If you have questions about your beneficiary, contact Texa$aver directly.
Frequently Asked Questions
You can name multiple beneficiaries, but it's essential to consider the order of designation. Typically, you'll designate primary and contingent beneficiaries.
You can also name a contingent beneficiary as a trust. This allows you to maintain control over the distribution of funds after your passing.
If you're married, your spouse is usually your primary beneficiary. But you can still name other beneficiaries, such as children or other family members.
In some states, a court may override your beneficiary designation if it doesn't follow state law. This can happen if you've named a beneficiary who's not a family member.
You can change your beneficiary designation at any time, but it's a good idea to review and update it regularly. This ensures your wishes are carried out as intended.
Related reading: Clf Designation
Frequently Asked Questions
What happens if I don't designate a beneficiary on my 401k?

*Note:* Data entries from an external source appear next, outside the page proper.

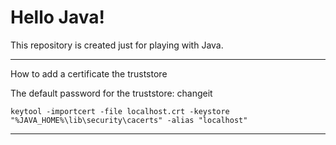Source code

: # Hello Java!

This repository is created just for playing with Java.

***
How to add a certificate the truststore

The default password for the truststore: changeit

`keytool -importcert -file localhost.crt -keystore "%JAVA_HOME%\lib\security\cacerts" -alias "localhost"`
***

If you don't designate a beneficiary on your 401(k), your spouse will automatically inherit it upon your death. This supersedes any other inheritance plans you may have made in your will.
What are the rules for inheriting a 401k?
Inheriting a 401(k) has new rules: non-spousal beneficiaries must take total payouts within 10 years, or when they reach adulthood if they're minors, and withdrawals are taxed as income
Do beneficiaries have to pay taxes on a 401k?
Beneficiaries of a 401(k) typically pay income tax on the distributed funds. To minimize tax burden, consider planning options.